** TRY IT **
Which lines in the data below contain the word "Logic"? Copy each of them.

+---+

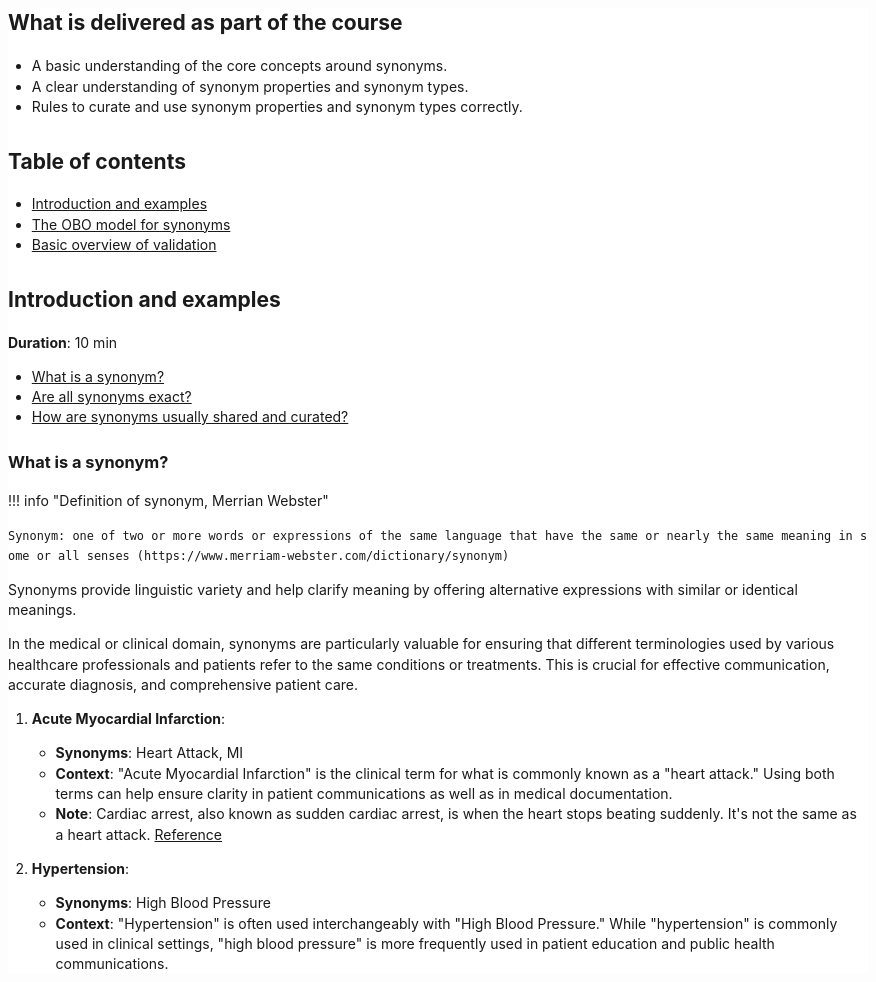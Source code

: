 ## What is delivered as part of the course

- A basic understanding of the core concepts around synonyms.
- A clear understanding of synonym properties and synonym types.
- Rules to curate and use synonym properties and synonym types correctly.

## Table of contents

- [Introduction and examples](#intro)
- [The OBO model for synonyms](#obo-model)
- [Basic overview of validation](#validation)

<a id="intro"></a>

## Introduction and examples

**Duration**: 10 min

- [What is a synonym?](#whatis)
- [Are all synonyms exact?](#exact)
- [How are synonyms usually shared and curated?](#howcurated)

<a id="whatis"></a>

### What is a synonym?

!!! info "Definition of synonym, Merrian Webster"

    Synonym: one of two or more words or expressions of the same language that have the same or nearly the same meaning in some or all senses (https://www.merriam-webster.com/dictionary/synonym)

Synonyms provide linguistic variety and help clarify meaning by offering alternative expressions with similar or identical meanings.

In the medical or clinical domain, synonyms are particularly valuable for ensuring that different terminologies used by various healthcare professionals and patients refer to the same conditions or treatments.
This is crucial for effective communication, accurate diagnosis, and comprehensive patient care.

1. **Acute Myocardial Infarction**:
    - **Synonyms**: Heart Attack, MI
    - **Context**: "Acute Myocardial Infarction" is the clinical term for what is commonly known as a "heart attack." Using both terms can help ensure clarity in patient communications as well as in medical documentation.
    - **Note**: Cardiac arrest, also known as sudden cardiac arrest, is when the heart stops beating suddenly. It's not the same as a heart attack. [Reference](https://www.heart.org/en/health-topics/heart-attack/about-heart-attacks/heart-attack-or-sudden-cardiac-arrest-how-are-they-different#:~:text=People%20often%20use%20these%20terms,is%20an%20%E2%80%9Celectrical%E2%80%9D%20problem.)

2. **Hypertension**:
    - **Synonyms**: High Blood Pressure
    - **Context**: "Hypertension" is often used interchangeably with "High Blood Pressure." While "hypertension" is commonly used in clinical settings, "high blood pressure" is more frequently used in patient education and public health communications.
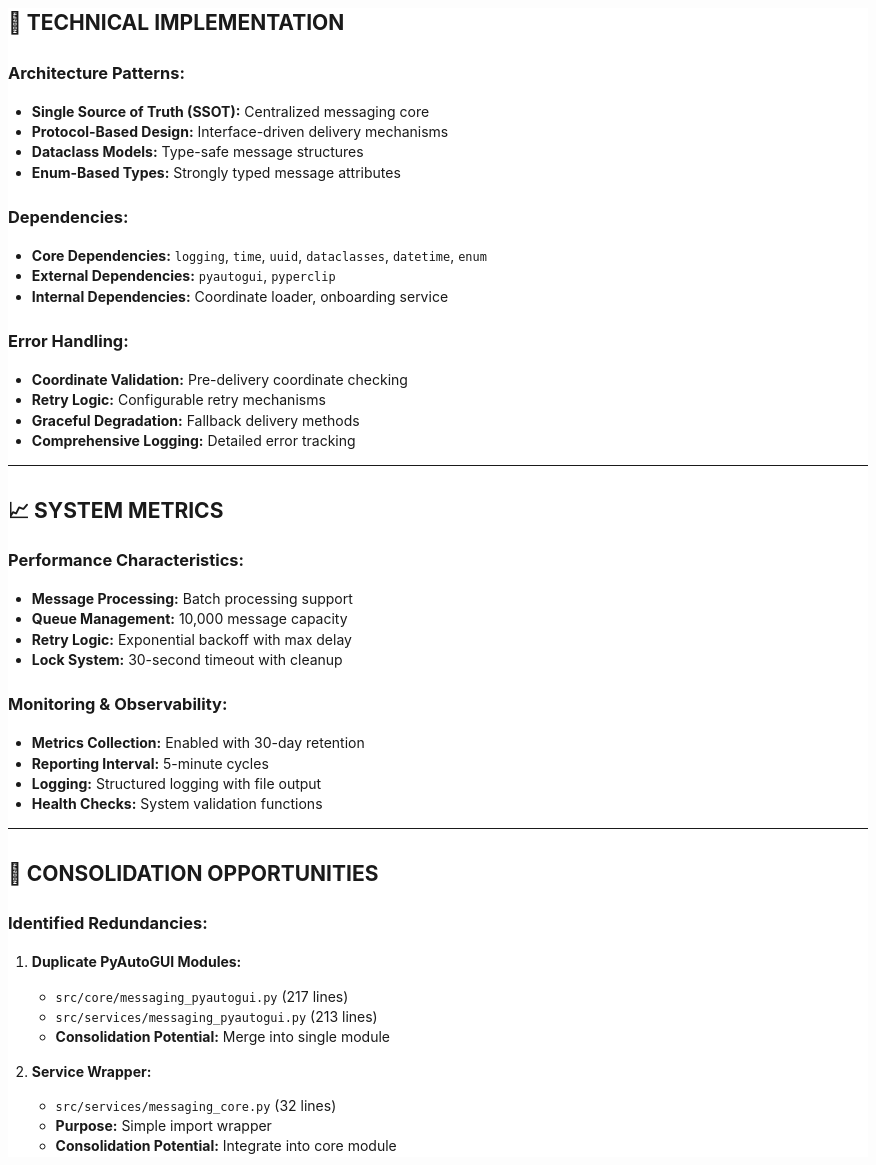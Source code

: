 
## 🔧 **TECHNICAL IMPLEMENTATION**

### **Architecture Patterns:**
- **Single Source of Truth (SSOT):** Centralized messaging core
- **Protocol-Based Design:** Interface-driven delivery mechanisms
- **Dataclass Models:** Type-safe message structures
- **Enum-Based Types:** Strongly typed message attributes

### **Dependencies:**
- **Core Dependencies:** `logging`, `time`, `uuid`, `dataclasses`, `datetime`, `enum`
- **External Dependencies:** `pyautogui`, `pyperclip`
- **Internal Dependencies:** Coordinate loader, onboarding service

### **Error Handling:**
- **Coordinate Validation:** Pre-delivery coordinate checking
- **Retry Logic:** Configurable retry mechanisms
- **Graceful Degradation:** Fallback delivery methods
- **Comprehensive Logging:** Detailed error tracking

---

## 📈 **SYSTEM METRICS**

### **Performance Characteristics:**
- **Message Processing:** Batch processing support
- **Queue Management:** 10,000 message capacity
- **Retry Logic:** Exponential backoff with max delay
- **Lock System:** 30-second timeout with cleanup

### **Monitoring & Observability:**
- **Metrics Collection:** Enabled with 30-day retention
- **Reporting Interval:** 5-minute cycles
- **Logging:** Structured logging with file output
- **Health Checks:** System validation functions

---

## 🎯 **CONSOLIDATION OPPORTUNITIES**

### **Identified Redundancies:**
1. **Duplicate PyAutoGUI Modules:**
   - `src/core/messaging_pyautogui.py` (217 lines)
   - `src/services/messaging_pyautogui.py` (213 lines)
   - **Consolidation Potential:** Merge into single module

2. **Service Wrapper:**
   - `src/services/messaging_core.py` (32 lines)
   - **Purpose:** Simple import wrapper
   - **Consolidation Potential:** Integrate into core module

+---+

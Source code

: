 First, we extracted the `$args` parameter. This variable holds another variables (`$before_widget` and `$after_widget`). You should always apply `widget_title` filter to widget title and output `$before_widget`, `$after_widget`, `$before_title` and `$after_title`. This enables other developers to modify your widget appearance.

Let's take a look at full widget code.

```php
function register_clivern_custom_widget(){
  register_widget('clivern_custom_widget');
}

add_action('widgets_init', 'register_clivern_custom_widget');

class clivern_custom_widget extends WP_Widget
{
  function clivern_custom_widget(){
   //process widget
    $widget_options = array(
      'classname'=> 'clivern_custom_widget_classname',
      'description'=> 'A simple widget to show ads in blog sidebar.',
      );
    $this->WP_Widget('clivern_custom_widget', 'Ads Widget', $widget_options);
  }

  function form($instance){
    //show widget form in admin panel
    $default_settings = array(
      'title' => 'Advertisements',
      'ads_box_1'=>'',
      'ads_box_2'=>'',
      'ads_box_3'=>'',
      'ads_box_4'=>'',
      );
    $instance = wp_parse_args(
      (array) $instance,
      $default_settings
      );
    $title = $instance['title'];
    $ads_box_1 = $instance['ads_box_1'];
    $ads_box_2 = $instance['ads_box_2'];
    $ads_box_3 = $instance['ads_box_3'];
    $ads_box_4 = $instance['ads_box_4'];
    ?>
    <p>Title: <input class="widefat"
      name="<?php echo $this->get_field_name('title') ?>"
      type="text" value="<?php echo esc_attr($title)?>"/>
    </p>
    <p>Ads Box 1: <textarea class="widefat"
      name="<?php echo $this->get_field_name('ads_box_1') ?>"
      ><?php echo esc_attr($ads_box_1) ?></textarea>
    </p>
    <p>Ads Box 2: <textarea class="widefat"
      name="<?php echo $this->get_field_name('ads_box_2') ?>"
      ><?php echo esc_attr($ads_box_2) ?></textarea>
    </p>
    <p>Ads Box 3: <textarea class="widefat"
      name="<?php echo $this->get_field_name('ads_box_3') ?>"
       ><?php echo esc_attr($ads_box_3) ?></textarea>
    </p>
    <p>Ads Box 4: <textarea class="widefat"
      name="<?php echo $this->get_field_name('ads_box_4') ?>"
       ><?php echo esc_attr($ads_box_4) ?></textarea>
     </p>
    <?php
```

+---+

** FINISHED TASK **
- **Retry Logic:** Configurable retry mechanisms
- **Retry Logic:** Exponential backoff with max delay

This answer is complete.